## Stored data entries
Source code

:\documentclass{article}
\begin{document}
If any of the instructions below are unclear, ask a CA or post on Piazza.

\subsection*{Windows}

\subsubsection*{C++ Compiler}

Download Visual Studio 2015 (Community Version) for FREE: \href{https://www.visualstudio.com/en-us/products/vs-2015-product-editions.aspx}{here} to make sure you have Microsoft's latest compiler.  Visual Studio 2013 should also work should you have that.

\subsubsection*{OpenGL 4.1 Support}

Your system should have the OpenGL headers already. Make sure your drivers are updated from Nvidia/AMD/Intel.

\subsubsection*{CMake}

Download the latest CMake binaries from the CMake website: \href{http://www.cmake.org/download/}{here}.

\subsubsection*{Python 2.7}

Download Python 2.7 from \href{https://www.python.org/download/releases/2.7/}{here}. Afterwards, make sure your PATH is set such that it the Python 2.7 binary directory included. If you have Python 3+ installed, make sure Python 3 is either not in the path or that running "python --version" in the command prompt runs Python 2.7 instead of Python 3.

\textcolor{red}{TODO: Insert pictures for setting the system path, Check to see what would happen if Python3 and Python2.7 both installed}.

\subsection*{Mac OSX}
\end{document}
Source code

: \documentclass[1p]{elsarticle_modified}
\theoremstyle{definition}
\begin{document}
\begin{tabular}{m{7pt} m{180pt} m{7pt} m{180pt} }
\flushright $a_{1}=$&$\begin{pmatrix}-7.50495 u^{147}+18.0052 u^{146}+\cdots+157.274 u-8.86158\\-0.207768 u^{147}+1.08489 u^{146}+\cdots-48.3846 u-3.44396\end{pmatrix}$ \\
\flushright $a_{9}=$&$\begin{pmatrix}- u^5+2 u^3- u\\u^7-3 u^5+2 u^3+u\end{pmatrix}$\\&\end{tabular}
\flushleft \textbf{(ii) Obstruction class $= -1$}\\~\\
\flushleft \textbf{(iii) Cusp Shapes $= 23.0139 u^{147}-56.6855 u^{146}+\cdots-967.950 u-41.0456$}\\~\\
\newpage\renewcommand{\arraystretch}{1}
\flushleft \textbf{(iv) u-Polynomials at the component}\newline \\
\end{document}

## Assignment
Give back exactly the lines above starting at the line where "Your system should" appears and ending at the line where "Download Python 2.7" appears, both included, with no other lines.

## Written reply
Your system should have the OpenGL headers already. Make sure your drivers are updated from Nvidia/AMD/Intel.

\subsubsection*{CMake}

Download the latest CMake binaries from the CMake website: \href{http://www.cmake.org/download/}{here}.

\subsubsection*{Python 2.7}

Download Python 2.7 from \href{https://www.python.org/download/releases/2.7/}{here}. Afterwards, make sure your PATH is set such that it the Python 2.7 binary directory included. If you have Python 3+ installed, make sure Python 3 is either not in the path or that running "python --version" in the command prompt runs Python 2.7 instead of Python 3.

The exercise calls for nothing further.